Seiko Epson Corporation owns two patents relating to the Epson cartridges, which it manufactures and sells. Once those printer cartridges are sold and used, a third party obtains them and modifies them to be refilled and re-used. The appellants in this case (Calidad) acquired the modified cartridges from the third party and imported them into Australia for sale. The High Court considered whether the modifications made to the Epson printer cartridges to enable their re-use amounted to the making of a new product and infringed Seiko Epson Corporation’s patent rights.

The implied licence doctrine was considered. This doctrine provides that where patented goods are obtained without restriction on their sale or use, the purchaser of the goods has ordinary rights of ownership because the law implies a full licence to use those goods. Seiko Epson Corporation alleged that Calidad infringed the patents because the modifications made to the original Epson cartridges were such as to extinguish any implied licence. Seiko Epson Corporation was successful before the Full Court of the Federal Court, which found that the modifications made to the original Epson cartridges were not authorised by any implied licence. The Full Court found that the modifications to the original Epson cartridges constituted a making of a new embodiment of the invention claimed in the patents, and thus the sale of those modified cartridges was an infringement.
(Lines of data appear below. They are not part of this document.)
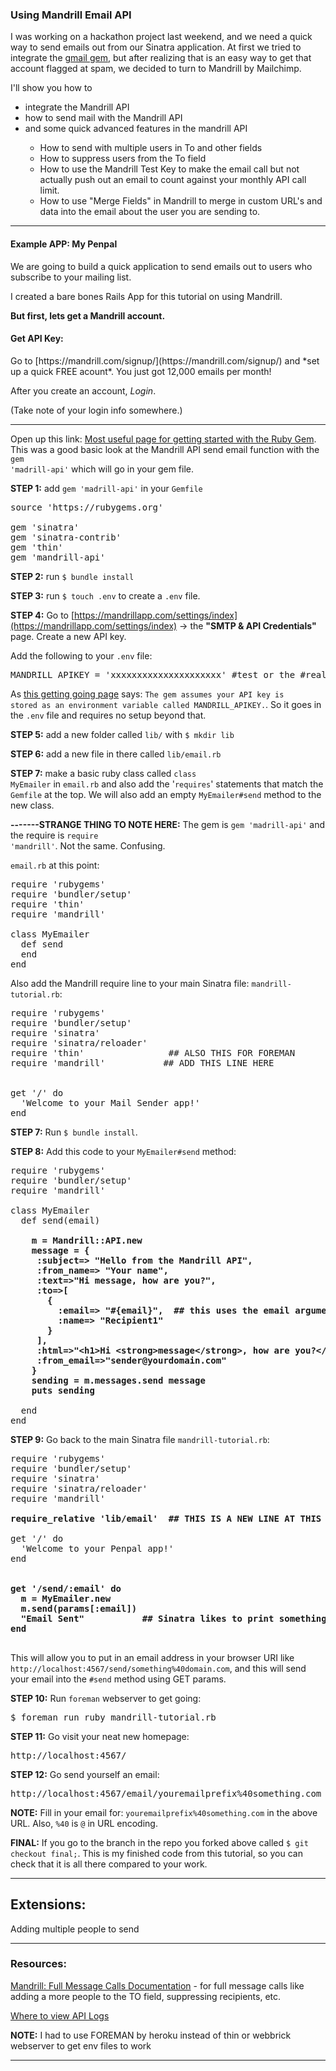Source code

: <h3>Using Mandrill Email API</h3>

I was working on a hackathon project last weekend, and we need a quick way to send emails out from our Sinatra application. At first we tried to integrate the <a href="https://rubygems.org/gems/gmail" target="_blank">gmail gem</a>, but after realizing that is an easy way to get that account flagged at spam, we decided to turn to Mandrill by Mailchimp.

I'll show you how to
<ul>
	<li>integrate the Mandrill API</li>
	<li>how to send mail with the Mandrill API</li>
	<li>and some quick advanced features in the mandrill API</li>
	<ul>
		<li>How to send with multiple users in To and other fields</li>
		<li>How to suppress users from the To field</li>
		<li>How to use the Mandrill Test Key to make the email call but not actually push out an email to count against your monthly API call limit.</li>
		<li>How to use "Merge Fields" in Mandrill to merge in custom URL's and data into the email about the user you are sending to.</li>
	</ul>
</ul>

__________________________

<h4>Example APP: My Penpal</h4>

We are going to build a quick application to send emails out to users who subscribe to your mailing list.  

I created a bare bones Rails App for this tutorial on using Mandrill.

__But first, lets get a Mandrill account.__

<h4>Get API Key:</h4>
Go to [https://mandrill.com/signup/](https://mandrill.com/signup/) and *set up a quick FREE acount*.  You just got 12,000 emails per month!

After you create an account, *Login*. 

(Take note of your login info somewhere.)

__________________________

Open up this link: [Most useful page for getting started with the Ruby Gem](http://help.mandrill.com/entries/23257181-Using-the-Mandrill-Ruby-Gem). This was a good basic look at the Mandrill API send email function with the <code>gem 'madrill-api'</code> which will go in your gem file.</code>

__STEP 1:__ add <code>gem 'madrill-api'</code> in your <code>Gemfile</code>

<pre>
source 'https://rubygems.org'

gem 'sinatra'
gem 'sinatra-contrib'
gem 'thin'
gem 'mandrill-api'
</pre>

__STEP 2:__ run <code>$ bundle install</code>

__STEP 3:__ run <code>$ touch .env</code> to create a <code>.env</code> file.

__STEP 4:__ Go to [https://mandrillapp.com/settings/index](https://mandrillapp.com/settings/index) -> the __"SMTP & API Credentials"__ page. Create a new API key.
 
Add the following to your <code>.env</code> file:

<pre>
MANDRILL_APIKEY = 'xxxxxxxxxxxxxxxxxxxxx' #test or the #real one
</pre>

As [this getting going page](http://help.mandrill.com/entries/23257181-Using-the-Mandrill-Ruby-Gem) says: <code>The gem assumes your API key is stored as an environment variable called MANDRILL_APIKEY.</code>. So it goes in the <code>.env</code> file and requires no setup beyond that.

__STEP 5:__ add a new folder called <code>lib/</code> with <code>$ mkdir lib</code>

__STEP 6:__ add a new file in there called <code>lib/email.rb</code>

__STEP 7:__ make a basic ruby class called <code>class MyEmailer</code> in <code>email.rb</code> and also add the '<code>requires</code>' statements that match the <code>Gemfile</code> at the top. We will also add an empty <code>MyEmailer#send</code> method to the new class.

__-------STRANGE THING TO NOTE HERE:__ The gem is <code>gem 'madrill-api'</code> and the require is <code>require 'mandrill'</code>.  Not the same. Confusing.


<code>email.rb</code> at this point:
<pre>
require 'rubygems'
require 'bundler/setup'
require 'thin'
require 'mandrill'

class MyEmailer
  def send
  end
end
</pre>

   Also add the Mandrill require line to your main Sinatra file: <code>mandrill-tutorial.rb</code>:

<pre>
require 'rubygems'
require 'bundler/setup'
require 'sinatra'
require 'sinatra/reloader'
require 'thin'				  ## ALSO THIS FOR FOREMAN
require 'mandrill'           ## ADD THIS LINE HERE


get '/' do
  'Welcome to your Mail Sender app!'
end
</pre>

__STEP 7:__ Run <code>$ bundle install</code>.

__STEP 8:__ Add this code to your <code>MyEmailer#send</code> method:

<pre>
require 'rubygems'
require 'bundler/setup'
require 'mandrill'

class MyEmailer
  def send(email)
  	<strong>
    m = Mandrill::API.new
    message = {  
     :subject=> "Hello from the Mandrill API",  
     :from_name=> "Your name",  
     :text=>"Hi message, how are you?",  
     :to=>[  
       {  
         :email=> "#{email}",  ## this uses the email argument passed into this method
         :name=> "Recipient1"  
       }  
     ],  
     :html=>"<html>&lt;h1&gt;Hi &lt;strong&gt;message&lt;/strong&gt;, how are you?&lt;/h1&gt;</html>",  
     :from_email=>"sender@yourdomain.com"  
    }  
    sending = m.messages.send message  
    puts sending
    </strong>
  end
end
</pre>

__STEP 9:__ Go back to the main Sinatra file <code>mandrill-tutorial.rb</code>:

<pre>
require 'rubygems'
require 'bundler/setup'
require 'sinatra'
require 'sinatra/reloader'
require 'mandrill'

<strong>require_relative 'lib/email'  ## THIS IS A NEW LINE AT THIS POINT</strong>

get '/' do
  'Welcome to your Penpal app!'
end

<strong>
get '/send/:email' do
  m = MyEmailer.new
  m.send(params[:email])
  "Email Sent"           ## Sinatra likes to print something out .. so this
end
</strong>
</pre>

This will allow you to put in an email address in your browser URI like <code>http://localhost:4567/send/something%40domain.com</code>, and this will send your email into the <code>#send</code> method using GET params.

__STEP 10:__ Run <code>foreman</code> webserver to get going:

<pre>
$ foreman run ruby mandrill-tutorial.rb
</pre>

__STEP 11:__ Go visit your neat new homepage:

<pre>
http://localhost:4567/
</pre>

__STEP 12:__ Go send yourself an email:

<pre>
http://localhost:4567/email/youremailprefix%40something.com
</pre>

__NOTE:__ Fill in your email for: <code>youremailprefix%40something.com</code> in the above URL. Also, <code>%40</code> is <code>@</code> in URL encoding.

__FINAL:__ If you go to the branch in the repo you forked above called <code>$ git checkout final;</code>. This is my finished code from this tutorial, so you can check that it is all there compared to your work. 

___________________________

<h2>Extensions:</h2>

Adding multiple people to send

___________________________

<h3>Resources:</h3>

[Mandrill: Full Message Calls Documentation](https://mandrillapp.com/api/docs/messages.JSON.html) - for full message calls like adding a more people to the TO field, suppressing recipients, etc. 

[Where to view API Logs](https://mandrillapp.com/settings/api)

__NOTE:__ I had to use FOREMAN by heroku instead of thin or webbrick webserver to get env files to work
__________________________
Calidad appealed to the High Court where the decision was overturned. The High Court considered that the patentee’s rights are exhausted upon the first sale of that product. It found that the modifications to the original Epson cartridges did not amount to an impermissible making of a new product, and that the refilled and restored cartridges were merely modified versions of the products sold by Seiko Epson Corporation. Such modifications were found to be within the scope of the rights of the owner of the cartridges to prolong their life and make them more useful, and were thus not an infringement of the patents.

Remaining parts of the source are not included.